Infrastructure as code provides unique benefits to your infrastructure provisioning process, including change control and approval, change tracking, and infrastructure code reuse. Infrastructure as code is only possible in a cloud or cloud-like data center, where infrastructure APIs allow automated infrastructure creation.
Cloud architects should leverage IaC tools to create reliable, secure, and repeatable cloud patterns for infrastructure provisioning. The benefits are difficult to overstate.
Automated infrastructure setup based on code management leads to our next automation.
Automation #4. Code deployment
Automated code deployment pipelines are not unique to the cloud. But given the heavy use of other types of automation, automated code deployments are a natural extension for cloud-enabled applications, and they are heavily relied on by cloud architects.
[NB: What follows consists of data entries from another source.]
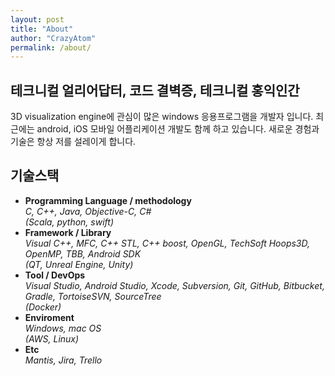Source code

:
 ```yaml
---
layout: post
title: "About"
author: "CrazyAtom"
permalink: /about/
---
```


## **테크니컬 얼리어답터, 코드 결벽증, 테크니컬 홍익인간**  
3D visualization engine에 관심이 많은 windows 응용프로그램을 개발자 입니다. 
최근에는 android, iOS 모바일 어플리케이션 개발도 함께 하고 있습니다. 
새로운 경험과 기술은 항상 저를 설레이게 합니다. 

## **기술스택**
- **Programming Language / methodology**  
*C, C++, Java, Objective-C, C#*  
*(Scala, python, swift)*
- **Framework / Library**  
*Visual C++, MFC, C++ STL, C++ boost, OpenGL, TechSoft Hoops3D, OpenMP, TBB, Android SDK*  
*(QT, Unreal Engine, Unity)*
- **Tool / DevOps**  
*Visual Studio, Android Studio, Xcode, Subversion, Git, GitHub, Bitbucket, Gradle, TortoiseSVN, SourceTree*  
*(Docker)*
- **Enviroment**  
*Windows, mac OS*  
*(AWS, Linux)*
- **Etc**  
*Mantis, Jira, Trello*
One of the most popular methods of automated code deployment is the CI/CD pipeline. CI/CD, or continuous integration/continuous delivery, is a model that allows code deployments to be automatically applied to production applications based on code checked into a software version control system (again, such as Git). Depending on the application and company policies, automated deployments may be scheduled (such as daily or hourly) or triggered whenever a change is made to the code base and made available for deployment.
Many tools are available to enable automated code deployments. The list includes tools such as Jenkins, Bamboo, GitLab, CircleCI, and AWS CodeDeploy. Each of these operates differently, and the cloud architect must pick the right automation strategy to meet the needs of the development organization and business. Yet, virtually all sophisticated, cloud-architected applications use some form of automated code deployment. Yours should too.
Automation #5. Native cloud services
Often overlooked as a type of automation is the automated dynamic scaling that is built into many cloud services. Cloud queuing services (such as Amazon Simple Queue Service), cloud data storage (such as Amazon S3), and cloud databases (such as Amazon DynamoDB) rely heavily on automation to manage the scaling needs of the dynamic applications that utilize them.
Cloud architects often prefer to use a data store such as S3 versus creating their own data store from local drive storage on compute instances (for example) because it is simple, safe, reliable, easy to integrate, and automatic in its functionality. The same can be said for many other services the public clouds provide. By using them, you take advantage of powerful automation that takes place in the background.
Cloud means automation
Automation is one of the defining characteristics of the cloud. It’s one of the elements that distinguishes the cloud from the traditional data center. Of course you can run your application in the cloud without taking advantage of automation, and many do, but they’re missing out. Because automation is the path to greater consistency, reliability, security, scalability, and responsiveness to the needs of your business.
Lifting and shifting an on-premises application to the cloud “as is” is a relatively simple and straightforward migration, and typically does not need a trained cloud architect to implement. But such an application misses out on most of the advantages of running in a cloud. Building a truly cloud-enabled application does require a cloud architect, but it will take advantage of everything the cloud has to offer. And virtually any cloud-architected application will make heavy use of automation.
A good cloud architect will enable, expand, support, and encourage the use of automation in all cloud-based applications. Put simply, a good cloud architect will automate as much as possible. They are driven by the power of automation available in the cloud, and they enjoy using these automations in unique and interesting ways. It’s what the most successful application deployments are made of.